_Exercise prompt:_
A verbatim copy of the lines starting at the one with "IRM requirements" and ending at the last line below is required; include nothing else.

_Data provided:_

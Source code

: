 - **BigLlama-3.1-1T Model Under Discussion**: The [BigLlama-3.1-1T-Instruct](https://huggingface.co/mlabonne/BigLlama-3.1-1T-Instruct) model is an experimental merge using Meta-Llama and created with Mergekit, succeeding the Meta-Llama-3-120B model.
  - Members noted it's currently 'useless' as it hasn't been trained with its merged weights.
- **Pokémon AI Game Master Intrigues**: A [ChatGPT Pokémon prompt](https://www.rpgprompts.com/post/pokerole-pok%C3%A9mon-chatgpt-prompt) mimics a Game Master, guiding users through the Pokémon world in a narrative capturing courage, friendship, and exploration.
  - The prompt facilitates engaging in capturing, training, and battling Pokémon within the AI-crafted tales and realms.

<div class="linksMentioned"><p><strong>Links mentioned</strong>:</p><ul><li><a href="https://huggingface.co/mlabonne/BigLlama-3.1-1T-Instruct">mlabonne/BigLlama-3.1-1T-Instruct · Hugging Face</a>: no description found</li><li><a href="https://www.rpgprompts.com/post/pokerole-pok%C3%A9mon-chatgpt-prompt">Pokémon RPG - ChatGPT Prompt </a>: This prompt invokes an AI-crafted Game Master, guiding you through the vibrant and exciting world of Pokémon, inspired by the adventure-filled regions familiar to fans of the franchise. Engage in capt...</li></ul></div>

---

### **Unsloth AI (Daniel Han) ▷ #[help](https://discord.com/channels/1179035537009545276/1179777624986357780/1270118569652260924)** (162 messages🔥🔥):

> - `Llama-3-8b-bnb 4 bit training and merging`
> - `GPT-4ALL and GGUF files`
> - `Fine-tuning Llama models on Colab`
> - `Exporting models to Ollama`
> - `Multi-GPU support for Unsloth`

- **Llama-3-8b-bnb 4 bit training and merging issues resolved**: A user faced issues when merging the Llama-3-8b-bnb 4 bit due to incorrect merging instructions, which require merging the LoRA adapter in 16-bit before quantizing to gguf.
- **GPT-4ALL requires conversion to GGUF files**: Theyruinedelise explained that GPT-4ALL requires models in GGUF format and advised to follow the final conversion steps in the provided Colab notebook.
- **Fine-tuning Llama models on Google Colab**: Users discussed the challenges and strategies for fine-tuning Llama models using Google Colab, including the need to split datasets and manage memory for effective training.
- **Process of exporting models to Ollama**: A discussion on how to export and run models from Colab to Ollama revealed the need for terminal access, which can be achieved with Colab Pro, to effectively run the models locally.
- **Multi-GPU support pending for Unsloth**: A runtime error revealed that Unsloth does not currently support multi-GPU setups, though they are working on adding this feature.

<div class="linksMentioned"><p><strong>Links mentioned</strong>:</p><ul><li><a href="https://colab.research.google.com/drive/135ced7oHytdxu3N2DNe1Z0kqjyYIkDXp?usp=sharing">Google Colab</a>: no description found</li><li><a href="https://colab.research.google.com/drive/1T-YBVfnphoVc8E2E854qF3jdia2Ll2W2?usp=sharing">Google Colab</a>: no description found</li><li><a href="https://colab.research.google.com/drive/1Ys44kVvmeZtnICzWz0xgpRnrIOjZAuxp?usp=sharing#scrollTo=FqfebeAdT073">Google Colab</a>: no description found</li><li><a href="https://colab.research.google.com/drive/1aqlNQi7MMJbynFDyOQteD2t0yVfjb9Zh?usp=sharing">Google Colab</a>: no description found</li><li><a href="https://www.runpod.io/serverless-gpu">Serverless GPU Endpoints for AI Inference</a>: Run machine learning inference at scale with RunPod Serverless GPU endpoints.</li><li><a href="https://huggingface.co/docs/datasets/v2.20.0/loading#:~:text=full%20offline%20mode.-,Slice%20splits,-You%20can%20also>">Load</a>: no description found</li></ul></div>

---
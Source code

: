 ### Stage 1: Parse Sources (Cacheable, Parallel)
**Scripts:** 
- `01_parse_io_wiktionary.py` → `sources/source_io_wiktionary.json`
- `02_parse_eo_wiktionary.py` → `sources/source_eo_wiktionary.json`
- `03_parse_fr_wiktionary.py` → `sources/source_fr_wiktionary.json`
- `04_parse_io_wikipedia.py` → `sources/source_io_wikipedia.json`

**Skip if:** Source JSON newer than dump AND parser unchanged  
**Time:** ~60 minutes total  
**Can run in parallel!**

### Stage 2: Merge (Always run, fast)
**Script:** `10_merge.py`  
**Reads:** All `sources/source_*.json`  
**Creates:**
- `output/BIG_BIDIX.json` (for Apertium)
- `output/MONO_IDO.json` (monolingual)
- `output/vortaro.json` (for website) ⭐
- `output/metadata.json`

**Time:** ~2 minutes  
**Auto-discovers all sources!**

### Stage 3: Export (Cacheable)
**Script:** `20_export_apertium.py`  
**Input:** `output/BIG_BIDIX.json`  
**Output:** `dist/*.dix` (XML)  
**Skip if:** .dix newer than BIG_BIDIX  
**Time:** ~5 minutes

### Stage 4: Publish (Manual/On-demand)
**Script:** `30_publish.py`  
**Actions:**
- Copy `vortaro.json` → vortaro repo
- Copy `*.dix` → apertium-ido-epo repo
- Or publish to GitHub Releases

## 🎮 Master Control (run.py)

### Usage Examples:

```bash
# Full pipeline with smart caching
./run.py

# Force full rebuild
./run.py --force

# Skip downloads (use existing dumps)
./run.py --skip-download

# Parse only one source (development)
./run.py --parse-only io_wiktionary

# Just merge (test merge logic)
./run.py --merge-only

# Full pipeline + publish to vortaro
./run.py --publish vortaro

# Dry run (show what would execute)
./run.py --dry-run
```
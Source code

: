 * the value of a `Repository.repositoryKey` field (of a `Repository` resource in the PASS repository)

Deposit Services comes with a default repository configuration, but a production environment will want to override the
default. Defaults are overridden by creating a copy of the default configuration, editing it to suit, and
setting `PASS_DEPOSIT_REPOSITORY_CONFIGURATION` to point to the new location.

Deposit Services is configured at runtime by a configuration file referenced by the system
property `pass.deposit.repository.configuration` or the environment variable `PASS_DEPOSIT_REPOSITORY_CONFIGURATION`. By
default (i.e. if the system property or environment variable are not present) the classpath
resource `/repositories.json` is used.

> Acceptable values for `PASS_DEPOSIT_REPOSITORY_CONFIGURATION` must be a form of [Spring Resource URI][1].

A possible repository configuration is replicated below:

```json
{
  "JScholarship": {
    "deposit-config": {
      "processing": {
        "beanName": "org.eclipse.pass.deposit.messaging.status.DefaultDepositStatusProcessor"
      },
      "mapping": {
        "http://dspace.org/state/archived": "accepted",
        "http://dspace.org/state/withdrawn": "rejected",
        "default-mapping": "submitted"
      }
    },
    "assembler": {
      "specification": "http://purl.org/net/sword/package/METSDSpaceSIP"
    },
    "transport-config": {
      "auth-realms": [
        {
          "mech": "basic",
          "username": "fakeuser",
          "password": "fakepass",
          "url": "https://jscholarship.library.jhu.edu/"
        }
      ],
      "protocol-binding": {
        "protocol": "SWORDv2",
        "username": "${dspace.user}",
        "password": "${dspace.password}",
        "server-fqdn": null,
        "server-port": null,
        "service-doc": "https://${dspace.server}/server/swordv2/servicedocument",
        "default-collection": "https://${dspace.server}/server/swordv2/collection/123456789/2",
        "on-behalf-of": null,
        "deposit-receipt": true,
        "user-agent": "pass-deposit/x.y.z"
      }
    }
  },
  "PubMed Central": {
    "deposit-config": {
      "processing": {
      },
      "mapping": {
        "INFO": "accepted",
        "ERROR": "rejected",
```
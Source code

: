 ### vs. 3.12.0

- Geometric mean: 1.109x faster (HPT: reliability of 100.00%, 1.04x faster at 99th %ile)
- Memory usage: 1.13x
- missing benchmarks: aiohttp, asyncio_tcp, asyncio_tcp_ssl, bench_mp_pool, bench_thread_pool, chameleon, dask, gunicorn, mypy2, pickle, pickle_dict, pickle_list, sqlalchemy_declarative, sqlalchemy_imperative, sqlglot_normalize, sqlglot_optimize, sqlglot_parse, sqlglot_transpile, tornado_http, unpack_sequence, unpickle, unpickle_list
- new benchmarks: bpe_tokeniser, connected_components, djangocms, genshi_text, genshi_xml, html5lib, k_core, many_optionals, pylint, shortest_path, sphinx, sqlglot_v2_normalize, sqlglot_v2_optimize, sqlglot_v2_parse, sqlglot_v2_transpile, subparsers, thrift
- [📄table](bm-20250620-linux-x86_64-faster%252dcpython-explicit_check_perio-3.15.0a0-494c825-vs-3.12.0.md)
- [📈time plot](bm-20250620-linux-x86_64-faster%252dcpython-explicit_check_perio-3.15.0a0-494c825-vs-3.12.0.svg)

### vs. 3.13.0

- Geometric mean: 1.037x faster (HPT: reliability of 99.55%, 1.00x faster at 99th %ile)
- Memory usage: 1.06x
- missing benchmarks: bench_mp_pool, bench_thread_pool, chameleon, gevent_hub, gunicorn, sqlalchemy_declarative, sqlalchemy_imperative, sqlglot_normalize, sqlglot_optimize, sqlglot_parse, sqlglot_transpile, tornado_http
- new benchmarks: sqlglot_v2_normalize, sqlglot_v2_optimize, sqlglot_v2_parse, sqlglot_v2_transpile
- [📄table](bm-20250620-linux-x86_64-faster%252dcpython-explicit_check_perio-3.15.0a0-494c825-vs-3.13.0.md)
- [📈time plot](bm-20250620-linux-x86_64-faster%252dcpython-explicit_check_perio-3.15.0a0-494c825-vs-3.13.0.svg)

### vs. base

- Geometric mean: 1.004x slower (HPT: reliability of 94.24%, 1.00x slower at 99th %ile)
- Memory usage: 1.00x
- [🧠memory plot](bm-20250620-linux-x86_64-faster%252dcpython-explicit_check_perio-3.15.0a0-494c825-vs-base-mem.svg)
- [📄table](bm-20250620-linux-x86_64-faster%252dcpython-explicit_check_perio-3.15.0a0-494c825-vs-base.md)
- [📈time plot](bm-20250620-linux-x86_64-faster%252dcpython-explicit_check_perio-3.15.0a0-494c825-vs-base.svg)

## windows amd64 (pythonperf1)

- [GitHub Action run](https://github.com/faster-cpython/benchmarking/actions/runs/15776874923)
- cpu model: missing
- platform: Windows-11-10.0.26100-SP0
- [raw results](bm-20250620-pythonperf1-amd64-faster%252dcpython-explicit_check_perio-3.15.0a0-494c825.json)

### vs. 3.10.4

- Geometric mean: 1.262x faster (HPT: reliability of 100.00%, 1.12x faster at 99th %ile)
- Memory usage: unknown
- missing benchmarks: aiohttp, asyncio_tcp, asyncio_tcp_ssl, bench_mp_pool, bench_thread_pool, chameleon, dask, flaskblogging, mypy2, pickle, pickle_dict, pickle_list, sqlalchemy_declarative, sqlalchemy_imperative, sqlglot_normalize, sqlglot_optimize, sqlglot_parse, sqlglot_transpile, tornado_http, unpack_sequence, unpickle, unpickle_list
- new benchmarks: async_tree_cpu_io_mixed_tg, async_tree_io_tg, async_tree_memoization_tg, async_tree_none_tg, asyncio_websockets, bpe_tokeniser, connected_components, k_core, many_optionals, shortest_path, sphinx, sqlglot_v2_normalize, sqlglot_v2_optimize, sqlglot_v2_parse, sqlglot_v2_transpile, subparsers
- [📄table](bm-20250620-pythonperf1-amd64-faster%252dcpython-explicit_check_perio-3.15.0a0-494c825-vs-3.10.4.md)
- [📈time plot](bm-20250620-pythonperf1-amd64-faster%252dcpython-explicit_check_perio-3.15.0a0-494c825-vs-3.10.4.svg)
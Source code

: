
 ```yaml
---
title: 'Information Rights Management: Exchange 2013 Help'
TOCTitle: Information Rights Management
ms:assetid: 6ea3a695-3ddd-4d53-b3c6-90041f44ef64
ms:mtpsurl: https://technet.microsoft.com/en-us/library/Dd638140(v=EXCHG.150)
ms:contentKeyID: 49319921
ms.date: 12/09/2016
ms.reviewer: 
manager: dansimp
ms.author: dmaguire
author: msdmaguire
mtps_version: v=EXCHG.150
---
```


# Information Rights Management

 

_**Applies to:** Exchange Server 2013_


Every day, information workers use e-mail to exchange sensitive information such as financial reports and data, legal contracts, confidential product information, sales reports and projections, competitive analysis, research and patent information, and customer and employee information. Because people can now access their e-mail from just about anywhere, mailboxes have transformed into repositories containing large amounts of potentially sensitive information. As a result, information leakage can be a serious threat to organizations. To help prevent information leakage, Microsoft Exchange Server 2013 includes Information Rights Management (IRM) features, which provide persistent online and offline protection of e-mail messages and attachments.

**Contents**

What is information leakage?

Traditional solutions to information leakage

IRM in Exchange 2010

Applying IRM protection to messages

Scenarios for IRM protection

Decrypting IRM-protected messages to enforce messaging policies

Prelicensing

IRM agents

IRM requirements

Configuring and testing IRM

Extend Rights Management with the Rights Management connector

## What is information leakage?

_Output for this task:_
IRM requirements

Configuring and testing IRM

Extend Rights Management with the Rights Management connector

## What is information leakage?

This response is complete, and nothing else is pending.